This question is asked in Topics of Algebra by I N Herstein –
In $\displaystyle F_{n}$ let $\displaystyle S$ denote the set of all symmetric matrices. Prove that the subring of $\displaystyle F_{n}$ generated by $\displaystyle S$ is all of $\displaystyle F_{n}$
$\displaystyle F_{n}$ is the set of all $\displaystyle n\times n$ matrices over $\displaystyle F$.
My solution: for all $\displaystyle A$ and $\displaystyle B$ in $\displaystyle S$, $\displaystyle AB$ will be in subring generated by $\displaystyle S$. But $\displaystyle AB$ need not to be symmetric as $\displaystyle AB$ will be symmetric if and only if \ $\displaystyle A$ and $\displaystyle B$ commute.
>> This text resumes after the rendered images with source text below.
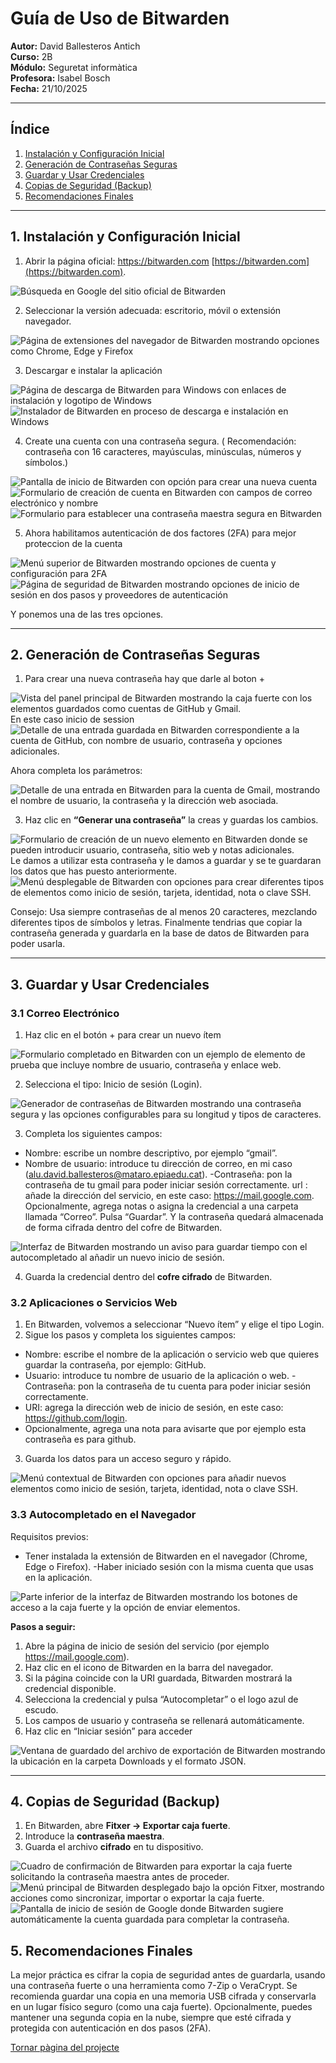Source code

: # Guía de Uso de Bitwarden

**Autor:** David Ballesteros Antich  
**Curso:** 2B  
**Módulo:** Seguretat informàtica  
**Profesora:** Isabel Bosch  
**Fecha:** 21/10/2025  

---

## Índice
1. [Instalación y Configuración Inicial](#1-instalación-y-configuración-inicial)
2. [Generación de Contraseñas Seguras](#2-generación-de-contraseñas-seguras)
3. [Guardar y Usar Credenciales](#3-guardar-y-usar-credenciales)
4. [Copias de Seguridad (Backup)](#4-copias-de-seguridad-backup)
5. [Recomendaciones Finales](#5-recomendaciones-finales)

---

## 1. Instalación y Configuración Inicial

1. Abrir la página oficial: https://bitwarden.com [https://bitwarden.com](https://bitwarden.com).

<img src="img/imagen 1.png" alt="Búsqueda en Google del sitio oficial de Bitwarden">

2. Seleccionar la versión adecuada: escritorio, móvil o extensión navegador.

<img src="img/imagen 2.png" alt="Página de extensiones del navegador de Bitwarden mostrando opciones como Chrome, Edge y Firefox">
  
3. Descargar e instalar la aplicación

<img src="img/imagen 3.png" alt="Página de descarga de Bitwarden para Windows con enlaces de instalación y logotipo de Windows">

<img src="img/imagen 4.png" alt="Instalador de Bitwarden en proceso de descarga e instalación en Windows"> 

4. Create una cuenta con una contraseña segura.
( Recomendación: contraseña con 16 caracteres, mayúsculas, minúsculas, números y símbolos.)

<img src="img/imagen 5.png" alt="Pantalla de inicio de Bitwarden con opción para crear una nueva cuenta">

<img src="img/imagen 6.png" alt="Formulario de creación de cuenta en Bitwarden con campos de correo electrónico y nombre">

<img src="img/imagen 7.png" alt="Formulario para establecer una contraseña maestra segura en Bitwarden">

5. Ahora habilitamos autenticación de dos factores (2FA) para mejor proteccion de la cuenta

<img src="img/imagen 8.png" alt="Menú superior de Bitwarden mostrando opciones de cuenta y configuración para 2FA">

<img src="img/imagen 9.png" alt="Página de seguridad de Bitwarden mostrando opciones de inicio de sesión en dos pasos y proveedores de autenticación">

Y ponemos una de las tres opciones.


---

## 2. Generación de Contraseñas Seguras

1. Para crear una nueva contraseña hay que darle al boton +
   
<img src="img/imagen 10.png" alt="Vista del panel principal de Bitwarden mostrando la caja fuerte con los elementos guardados como cuentas de GitHub y Gmail.">
En este caso inicio de session
<img src="img/imagen 11.png" alt="Detalle de una entrada guardada en Bitwarden correspondiente a la cuenta de GitHub, con nombre de usuario, contraseña y opciones adicionales.">

Ahora completa los parámetros:  

<img src="img/imagen 12.png" alt="Detalle de una entrada en Bitwarden para la cuenta de Gmail, mostrando el nombre de usuario, la contraseña y la dirección web asociada.">

3. Haz clic en **“Generar una contraseña”** la creas y guardas los cambios.

<img src="img/imagen 13.png" alt="Formulario de creación de un nuevo elemento en Bitwarden donde se pueden introducir usuario, contraseña, sitio web y notas adicionales.">
Le damos a utilizar esta contraseña y le damos a guardar y se te guardaran los datos que has puesto anteriormente.

<img src="img/imagen 14.png" alt="Menú desplegable de Bitwarden con opciones para crear diferentes tipos de elementos como inicio de sesión, tarjeta, identidad, nota o clave SSH.">

Consejo: Usa siempre contraseñas de al menos 20 caracteres, mezclando diferentes tipos de símbolos y letras.
Finalmente tendrias que copiar la contraseña generada y guardarla en la base de datos de
Bitwarden para poder usarla.

---

## 3. Guardar y Usar Credenciales

### 3.1 Correo Electrónico

1. Haz clic en el botón + para crear un nuevo ítem

<img src="img/imagen 15.png" alt="Formulario completado en Bitwarden con un ejemplo de elemento de prueba que incluye nombre de usuario, contraseña y enlace web.">

2. Selecciona el tipo: Inicio de sesión (Login).

<img src="img/imagen 16.png" alt="Generador de contraseñas de Bitwarden mostrando una contraseña segura y las opciones configurables para su longitud y tipos de caracteres.">

3. Completa los siguientes campos:
- Nombre: escribe un nombre descriptivo, por ejemplo “gmail”.
- Nombre de usuario: introduce tu dirección de correo, en mi caso
(alu.david.ballesteros@mataro.epiaedu.cat).
-Contraseña: pon la contraseña de tu gmail para poder iniciar sesión correctamente.
url : añade la dirección del servicio, en este caso: https://mail.google.com.
Opcionalmente, agrega notas o asigna la credencial a una carpeta llamada “Correo”.
Pulsa “Guardar”. Y la contraseña quedará almacenada de forma cifrada dentro del cofre de
Bitwarden.



 <img src="img/imagen 17.png" alt="Interfaz de Bitwarden mostrando un aviso para guardar tiempo con el autocompletado al añadir un nuevo inicio de sesión.">

 

4. Guarda la credencial dentro del **cofre cifrado** de Bitwarden.

### 3.2 Aplicaciones o Servicios Web

1. En Bitwarden, volvemos a seleccionar “Nuevo ítem” y elige el tipo Login.
2. Sigue los pasos y completa los siguientes campos:
- Nombre: escribe el nombre de la aplicación o servicio web que quieres guardar la
contraseña, por ejemplo: GitHub.
- Usuario: introduce tu nombre de usuario de la aplicación o web.
-Contraseña: pon la contraseña de tu cuenta para poder iniciar sesión correctamente.
- URI: agrega la dirección web de inicio de sesión, en este caso:
https://github.com/login.
- Opcionalmente, agrega una nota para avisarte que por ejemplo esta contraseña es para
github.

3. Guarda los datos para un acceso seguro y rápido.
 <img src="img/imagen 18.png" alt="Menú contextual de Bitwarden con opciones para añadir nuevos elementos como inicio de sesión, tarjeta, identidad, nota o clave SSH.">

### 3.3 Autocompletado en el Navegador

Requisitos previos:
- Tener instalada la extensión de Bitwarden en el navegador (Chrome, Edge o Firefox).
-Haber iniciado sesión con la misma cuenta que usas en la aplicación.

<img src="img/imagen 19.png" alt="Parte inferior de la interfaz de Bitwarden mostrando los botones de acceso a la caja fuerte y la opción de enviar elementos.">

**Pasos a seguir:**
1. Abre la página de inicio de sesión del servicio (por ejemplo
https://mail.google.com).
2. Haz clic en el icono de Bitwarden en la barra del navegador.
3. Si la página coincide con la URI guardada, Bitwarden mostrará la credencial disponible.
4. Selecciona la credencial y pulsa “Autocompletar” o el logo azul de escudo.
5. Los campos de usuario y contraseña se rellenará automáticamente.
6. Haz clic en “Iniciar sesión” para acceder
   
<img src="img/imatge 20.png" alt="Ventana de guardado del archivo de exportación de Bitwarden mostrando la ubicación en la carpeta Downloads y el formato JSON.">

---

## 4. Copias de Seguridad (Backup)

1. En Bitwarden, abre **Fitxer → Exportar caja fuerte**.  
2. Introduce la **contraseña maestra**.  
3. Guarda el archivo **cifrado** en tu dispositivo.

<img src="img/imatge 21.png" alt="Cuadro de confirmación de Bitwarden para exportar la caja fuerte solicitando la contraseña maestra antes de proceder.">
<img src="img/imagen 22.png" alt="Menú principal de Bitwarden desplegado bajo la opción Fitxer, mostrando acciones como sincronizar, importar o exportar la caja fuerte.">
<img src="img/imagen 23.png" alt="Pantalla de inicio de sesión de Google donde Bitwarden sugiere automáticamente la cuenta guardada para completar la contraseña.">

## 5. Recomendaciones Finales

La mejor práctica es cifrar la copia de seguridad antes de guardarla, usando una contraseña
fuerte o una herramienta como 7-Zip o VeraCrypt.
Se recomienda guardar una copia en una memoria USB cifrada y conservarla en un lugar
físico seguro (como una caja fuerte).
Opcionalmente, puedes mantener una segunda copia en la nube, siempre que esté cifrada
y protegida con autenticación en dos pasos (2FA).



  [Tornar pàgina del projecte](../README.md)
This implies that Subring will contain elements that are not symmetric.
But does this imply that subring generated by $\displaystyle S$ will contain skew symmetric elements and will be all of $\displaystyle F_{n}$?
Best Answer
In $F_2$ we have $A=\pmatrix{1&1\\1&1}$ and $B=\pmatrix{1&0\\0&0}$ are both symmetric; $AB-BA$ is non-trivially skew symmetric. $F_n$ for $n>2$ works the same way.